**Task description:** Show every line of the data that includes the word "positive".

**Records from a data collection:**

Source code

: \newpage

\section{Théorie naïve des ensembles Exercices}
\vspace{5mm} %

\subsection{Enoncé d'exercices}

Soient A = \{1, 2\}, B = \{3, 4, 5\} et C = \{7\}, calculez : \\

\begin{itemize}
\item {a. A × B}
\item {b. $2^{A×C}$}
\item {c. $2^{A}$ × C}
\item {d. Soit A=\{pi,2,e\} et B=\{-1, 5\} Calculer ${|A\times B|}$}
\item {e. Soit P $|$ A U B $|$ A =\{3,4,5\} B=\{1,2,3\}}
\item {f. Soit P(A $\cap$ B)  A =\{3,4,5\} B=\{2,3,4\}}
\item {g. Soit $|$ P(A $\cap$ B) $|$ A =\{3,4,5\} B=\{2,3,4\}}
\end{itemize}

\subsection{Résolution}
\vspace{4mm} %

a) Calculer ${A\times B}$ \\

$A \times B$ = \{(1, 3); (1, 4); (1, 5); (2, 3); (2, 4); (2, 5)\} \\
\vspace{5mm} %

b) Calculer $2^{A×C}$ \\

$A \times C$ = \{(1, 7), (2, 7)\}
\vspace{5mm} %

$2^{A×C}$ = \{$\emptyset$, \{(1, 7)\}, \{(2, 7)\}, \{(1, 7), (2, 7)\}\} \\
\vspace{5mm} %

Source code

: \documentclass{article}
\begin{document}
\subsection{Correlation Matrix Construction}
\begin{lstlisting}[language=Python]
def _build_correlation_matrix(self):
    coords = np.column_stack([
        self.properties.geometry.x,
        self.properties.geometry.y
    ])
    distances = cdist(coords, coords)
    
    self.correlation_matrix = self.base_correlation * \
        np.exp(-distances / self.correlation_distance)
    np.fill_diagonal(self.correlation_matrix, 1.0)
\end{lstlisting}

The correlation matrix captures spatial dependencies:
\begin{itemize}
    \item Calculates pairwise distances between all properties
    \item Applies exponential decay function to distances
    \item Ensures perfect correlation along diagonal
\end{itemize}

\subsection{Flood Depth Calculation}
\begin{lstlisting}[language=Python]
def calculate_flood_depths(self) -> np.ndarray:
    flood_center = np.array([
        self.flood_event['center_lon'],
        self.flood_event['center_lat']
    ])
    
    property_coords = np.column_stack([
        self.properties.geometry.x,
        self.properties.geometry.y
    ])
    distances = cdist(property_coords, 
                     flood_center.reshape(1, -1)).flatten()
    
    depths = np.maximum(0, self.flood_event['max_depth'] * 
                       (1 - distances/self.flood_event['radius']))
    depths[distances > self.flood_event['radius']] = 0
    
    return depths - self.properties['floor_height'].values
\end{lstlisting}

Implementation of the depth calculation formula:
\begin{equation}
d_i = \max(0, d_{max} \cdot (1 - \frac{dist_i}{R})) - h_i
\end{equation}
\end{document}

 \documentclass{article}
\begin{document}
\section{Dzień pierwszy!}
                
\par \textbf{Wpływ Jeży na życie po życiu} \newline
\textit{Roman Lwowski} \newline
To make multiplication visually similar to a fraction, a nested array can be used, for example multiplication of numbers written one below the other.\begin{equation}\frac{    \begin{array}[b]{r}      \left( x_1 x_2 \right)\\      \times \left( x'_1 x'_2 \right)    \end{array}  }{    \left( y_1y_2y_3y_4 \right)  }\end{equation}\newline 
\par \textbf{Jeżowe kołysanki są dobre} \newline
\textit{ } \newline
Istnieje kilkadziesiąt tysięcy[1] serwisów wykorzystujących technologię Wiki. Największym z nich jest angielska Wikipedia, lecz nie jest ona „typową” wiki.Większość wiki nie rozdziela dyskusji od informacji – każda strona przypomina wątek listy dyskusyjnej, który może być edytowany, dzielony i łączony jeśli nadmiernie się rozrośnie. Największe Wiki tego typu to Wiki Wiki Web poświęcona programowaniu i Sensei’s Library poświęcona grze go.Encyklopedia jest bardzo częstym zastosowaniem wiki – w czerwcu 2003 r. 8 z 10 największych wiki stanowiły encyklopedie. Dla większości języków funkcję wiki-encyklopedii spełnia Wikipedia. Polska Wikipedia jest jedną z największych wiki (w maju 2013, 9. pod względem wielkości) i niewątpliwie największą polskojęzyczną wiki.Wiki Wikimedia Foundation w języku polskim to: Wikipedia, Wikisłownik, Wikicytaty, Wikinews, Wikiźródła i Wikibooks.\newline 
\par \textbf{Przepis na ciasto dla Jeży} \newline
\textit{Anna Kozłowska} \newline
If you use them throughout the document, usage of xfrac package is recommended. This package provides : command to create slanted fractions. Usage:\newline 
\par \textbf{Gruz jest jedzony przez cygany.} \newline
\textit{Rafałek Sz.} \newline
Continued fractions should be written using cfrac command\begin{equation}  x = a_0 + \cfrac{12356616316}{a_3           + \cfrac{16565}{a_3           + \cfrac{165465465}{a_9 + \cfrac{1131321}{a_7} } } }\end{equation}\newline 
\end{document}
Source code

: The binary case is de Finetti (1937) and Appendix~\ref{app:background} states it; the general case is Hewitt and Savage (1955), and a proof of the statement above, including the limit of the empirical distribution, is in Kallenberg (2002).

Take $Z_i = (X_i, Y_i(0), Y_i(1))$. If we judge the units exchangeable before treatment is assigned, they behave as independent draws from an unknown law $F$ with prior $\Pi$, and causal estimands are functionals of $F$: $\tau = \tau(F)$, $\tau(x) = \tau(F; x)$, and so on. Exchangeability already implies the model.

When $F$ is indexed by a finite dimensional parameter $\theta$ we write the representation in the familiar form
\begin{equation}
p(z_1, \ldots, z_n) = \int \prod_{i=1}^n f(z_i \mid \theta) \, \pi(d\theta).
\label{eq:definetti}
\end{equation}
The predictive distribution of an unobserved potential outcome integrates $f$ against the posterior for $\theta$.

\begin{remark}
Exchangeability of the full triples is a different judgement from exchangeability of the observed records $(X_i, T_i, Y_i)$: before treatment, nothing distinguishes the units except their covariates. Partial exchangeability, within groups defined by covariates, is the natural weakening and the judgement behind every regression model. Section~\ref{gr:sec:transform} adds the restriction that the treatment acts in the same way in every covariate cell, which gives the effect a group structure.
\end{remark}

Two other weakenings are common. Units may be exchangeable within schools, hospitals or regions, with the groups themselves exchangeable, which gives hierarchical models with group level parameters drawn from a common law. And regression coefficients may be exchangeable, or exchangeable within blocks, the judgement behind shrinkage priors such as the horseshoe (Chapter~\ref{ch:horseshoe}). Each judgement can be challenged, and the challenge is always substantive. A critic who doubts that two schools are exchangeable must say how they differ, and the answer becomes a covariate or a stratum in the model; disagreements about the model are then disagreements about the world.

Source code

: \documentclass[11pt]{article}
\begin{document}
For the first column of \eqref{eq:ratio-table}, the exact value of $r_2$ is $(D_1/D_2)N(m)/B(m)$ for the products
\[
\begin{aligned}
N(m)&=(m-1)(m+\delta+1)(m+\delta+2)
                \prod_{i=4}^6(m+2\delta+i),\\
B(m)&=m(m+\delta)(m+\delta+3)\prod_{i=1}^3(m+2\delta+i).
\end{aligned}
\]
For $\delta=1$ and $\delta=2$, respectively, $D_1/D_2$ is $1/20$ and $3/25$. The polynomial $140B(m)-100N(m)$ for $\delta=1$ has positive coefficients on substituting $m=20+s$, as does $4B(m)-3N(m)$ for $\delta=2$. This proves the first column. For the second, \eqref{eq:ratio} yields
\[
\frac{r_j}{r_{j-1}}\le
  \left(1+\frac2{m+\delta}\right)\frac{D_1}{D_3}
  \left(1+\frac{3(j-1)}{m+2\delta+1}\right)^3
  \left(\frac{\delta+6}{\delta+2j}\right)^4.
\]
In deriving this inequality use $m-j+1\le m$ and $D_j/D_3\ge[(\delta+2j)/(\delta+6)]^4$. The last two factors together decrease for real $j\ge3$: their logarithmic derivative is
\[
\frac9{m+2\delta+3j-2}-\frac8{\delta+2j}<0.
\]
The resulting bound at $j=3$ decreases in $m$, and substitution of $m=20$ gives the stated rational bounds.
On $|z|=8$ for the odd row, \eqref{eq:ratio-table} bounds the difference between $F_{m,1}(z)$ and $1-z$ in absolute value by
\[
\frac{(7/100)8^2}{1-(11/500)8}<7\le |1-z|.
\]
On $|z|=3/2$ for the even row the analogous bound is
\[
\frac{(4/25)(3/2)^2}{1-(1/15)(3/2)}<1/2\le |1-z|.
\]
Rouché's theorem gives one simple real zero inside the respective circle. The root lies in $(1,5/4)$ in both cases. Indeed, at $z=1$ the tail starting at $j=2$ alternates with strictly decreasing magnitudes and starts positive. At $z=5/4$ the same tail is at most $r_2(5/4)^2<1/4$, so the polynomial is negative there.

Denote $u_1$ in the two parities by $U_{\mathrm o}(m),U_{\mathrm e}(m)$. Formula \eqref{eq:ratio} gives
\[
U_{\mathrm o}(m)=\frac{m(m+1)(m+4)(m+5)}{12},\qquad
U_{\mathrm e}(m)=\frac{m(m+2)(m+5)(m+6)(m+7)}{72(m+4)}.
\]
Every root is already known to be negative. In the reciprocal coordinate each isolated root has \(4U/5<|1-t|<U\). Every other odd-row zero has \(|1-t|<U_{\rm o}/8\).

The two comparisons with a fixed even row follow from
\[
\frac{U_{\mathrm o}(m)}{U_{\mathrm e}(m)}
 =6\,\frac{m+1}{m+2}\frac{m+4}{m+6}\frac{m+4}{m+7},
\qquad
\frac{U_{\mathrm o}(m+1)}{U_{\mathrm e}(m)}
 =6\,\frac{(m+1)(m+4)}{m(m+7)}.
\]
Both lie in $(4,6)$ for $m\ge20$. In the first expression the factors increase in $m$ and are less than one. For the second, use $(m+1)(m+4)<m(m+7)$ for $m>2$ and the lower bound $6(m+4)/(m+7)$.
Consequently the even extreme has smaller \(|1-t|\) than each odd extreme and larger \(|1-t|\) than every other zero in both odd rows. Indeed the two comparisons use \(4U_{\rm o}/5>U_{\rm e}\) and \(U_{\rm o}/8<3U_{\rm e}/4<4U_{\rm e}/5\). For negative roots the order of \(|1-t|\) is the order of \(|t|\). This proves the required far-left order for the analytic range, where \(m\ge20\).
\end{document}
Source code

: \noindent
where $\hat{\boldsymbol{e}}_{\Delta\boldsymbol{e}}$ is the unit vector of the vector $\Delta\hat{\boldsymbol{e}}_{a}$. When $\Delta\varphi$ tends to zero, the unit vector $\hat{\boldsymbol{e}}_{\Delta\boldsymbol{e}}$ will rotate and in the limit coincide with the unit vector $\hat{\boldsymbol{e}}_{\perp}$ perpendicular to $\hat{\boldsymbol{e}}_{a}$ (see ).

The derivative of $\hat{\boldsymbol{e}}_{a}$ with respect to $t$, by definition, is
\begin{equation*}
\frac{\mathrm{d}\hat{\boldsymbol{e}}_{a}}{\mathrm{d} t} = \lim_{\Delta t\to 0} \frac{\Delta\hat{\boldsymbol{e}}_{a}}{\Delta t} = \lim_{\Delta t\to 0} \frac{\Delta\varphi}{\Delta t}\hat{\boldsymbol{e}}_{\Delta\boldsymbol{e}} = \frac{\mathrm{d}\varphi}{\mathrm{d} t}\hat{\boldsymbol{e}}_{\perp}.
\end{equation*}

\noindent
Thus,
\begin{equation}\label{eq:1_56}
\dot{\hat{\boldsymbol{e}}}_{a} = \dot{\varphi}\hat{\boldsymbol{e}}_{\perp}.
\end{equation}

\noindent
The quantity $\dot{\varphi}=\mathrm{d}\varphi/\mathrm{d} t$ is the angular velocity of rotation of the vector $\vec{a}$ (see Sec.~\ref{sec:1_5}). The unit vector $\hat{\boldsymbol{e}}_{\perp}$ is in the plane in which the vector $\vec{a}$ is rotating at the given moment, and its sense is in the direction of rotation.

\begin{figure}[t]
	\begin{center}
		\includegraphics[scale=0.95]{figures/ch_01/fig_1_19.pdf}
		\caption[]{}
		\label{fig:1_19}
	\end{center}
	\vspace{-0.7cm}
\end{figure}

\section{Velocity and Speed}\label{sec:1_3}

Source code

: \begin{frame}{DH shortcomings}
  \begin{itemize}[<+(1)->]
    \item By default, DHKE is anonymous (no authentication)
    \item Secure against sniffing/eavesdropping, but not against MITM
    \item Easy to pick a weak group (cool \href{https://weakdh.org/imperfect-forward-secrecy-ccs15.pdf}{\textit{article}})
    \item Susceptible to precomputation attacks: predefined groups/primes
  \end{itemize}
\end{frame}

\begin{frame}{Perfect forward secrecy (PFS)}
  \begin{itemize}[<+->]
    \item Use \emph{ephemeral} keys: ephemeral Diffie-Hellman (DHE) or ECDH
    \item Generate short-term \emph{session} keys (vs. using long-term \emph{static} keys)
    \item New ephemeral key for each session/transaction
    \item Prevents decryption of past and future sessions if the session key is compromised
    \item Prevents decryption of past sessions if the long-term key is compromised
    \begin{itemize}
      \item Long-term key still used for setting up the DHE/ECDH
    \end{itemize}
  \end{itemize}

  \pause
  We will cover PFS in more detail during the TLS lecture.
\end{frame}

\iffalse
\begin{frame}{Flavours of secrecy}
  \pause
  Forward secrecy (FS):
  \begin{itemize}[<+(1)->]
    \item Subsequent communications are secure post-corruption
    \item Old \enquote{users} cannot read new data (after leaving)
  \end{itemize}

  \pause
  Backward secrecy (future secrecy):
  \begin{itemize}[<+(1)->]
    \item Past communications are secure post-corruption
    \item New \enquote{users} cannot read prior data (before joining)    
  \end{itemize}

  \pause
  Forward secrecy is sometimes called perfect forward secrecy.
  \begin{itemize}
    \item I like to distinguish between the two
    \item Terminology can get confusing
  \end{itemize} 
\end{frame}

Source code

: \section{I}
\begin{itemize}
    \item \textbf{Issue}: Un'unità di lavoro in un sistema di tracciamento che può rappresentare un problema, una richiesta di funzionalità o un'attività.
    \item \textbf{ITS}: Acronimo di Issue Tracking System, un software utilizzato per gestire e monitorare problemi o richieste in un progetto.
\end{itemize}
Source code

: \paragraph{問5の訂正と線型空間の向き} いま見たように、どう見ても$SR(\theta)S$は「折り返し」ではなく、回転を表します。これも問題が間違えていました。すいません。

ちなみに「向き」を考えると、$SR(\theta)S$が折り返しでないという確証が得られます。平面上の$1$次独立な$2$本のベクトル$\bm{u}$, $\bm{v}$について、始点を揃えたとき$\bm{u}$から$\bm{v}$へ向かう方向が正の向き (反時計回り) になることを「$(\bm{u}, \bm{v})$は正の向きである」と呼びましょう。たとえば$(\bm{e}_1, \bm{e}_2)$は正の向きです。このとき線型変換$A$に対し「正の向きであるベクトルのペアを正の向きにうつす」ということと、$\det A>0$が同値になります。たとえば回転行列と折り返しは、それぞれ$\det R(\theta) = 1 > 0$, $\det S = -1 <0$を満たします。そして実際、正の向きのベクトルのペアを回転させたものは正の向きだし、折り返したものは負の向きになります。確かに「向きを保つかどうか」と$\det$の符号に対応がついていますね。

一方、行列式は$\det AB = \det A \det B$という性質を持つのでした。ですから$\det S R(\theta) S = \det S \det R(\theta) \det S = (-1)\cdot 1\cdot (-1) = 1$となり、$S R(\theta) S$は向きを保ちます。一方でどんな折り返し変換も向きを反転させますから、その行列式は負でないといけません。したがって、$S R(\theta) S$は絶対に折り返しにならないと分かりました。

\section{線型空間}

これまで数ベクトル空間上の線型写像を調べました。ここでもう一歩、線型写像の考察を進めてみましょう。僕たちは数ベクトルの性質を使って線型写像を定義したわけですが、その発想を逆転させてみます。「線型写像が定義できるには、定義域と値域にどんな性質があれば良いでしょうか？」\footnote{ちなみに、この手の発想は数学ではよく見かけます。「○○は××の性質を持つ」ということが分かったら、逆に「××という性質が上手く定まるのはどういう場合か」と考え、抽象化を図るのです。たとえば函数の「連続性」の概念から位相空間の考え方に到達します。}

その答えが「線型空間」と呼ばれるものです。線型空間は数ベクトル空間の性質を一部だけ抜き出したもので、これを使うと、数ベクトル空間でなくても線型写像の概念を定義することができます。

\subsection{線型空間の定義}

**Task solution:**
For $\delta=1$ and $\delta=2$, respectively, $D_1/D_2$ is $1/20$ and $3/25$. The polynomial $140B(m)-100N(m)$ for $\delta=1$ has positive coefficients on substituting $m=20+s$, as does $4B(m)-3N(m)$ for $\delta=2$. This proves the first column. For the second, \eqref{eq:ratio} yields
Rouché's theorem gives one simple real zero inside the respective circle. The root lies in $(1,5/4)$ in both cases. Indeed, at $z=1$ the tail starting at $j=2$ alternates with strictly decreasing magnitudes and starts positive. At $z=5/4$ the same tail is at most $r_2(5/4)^2<1/4$, so the polynomial is negative there.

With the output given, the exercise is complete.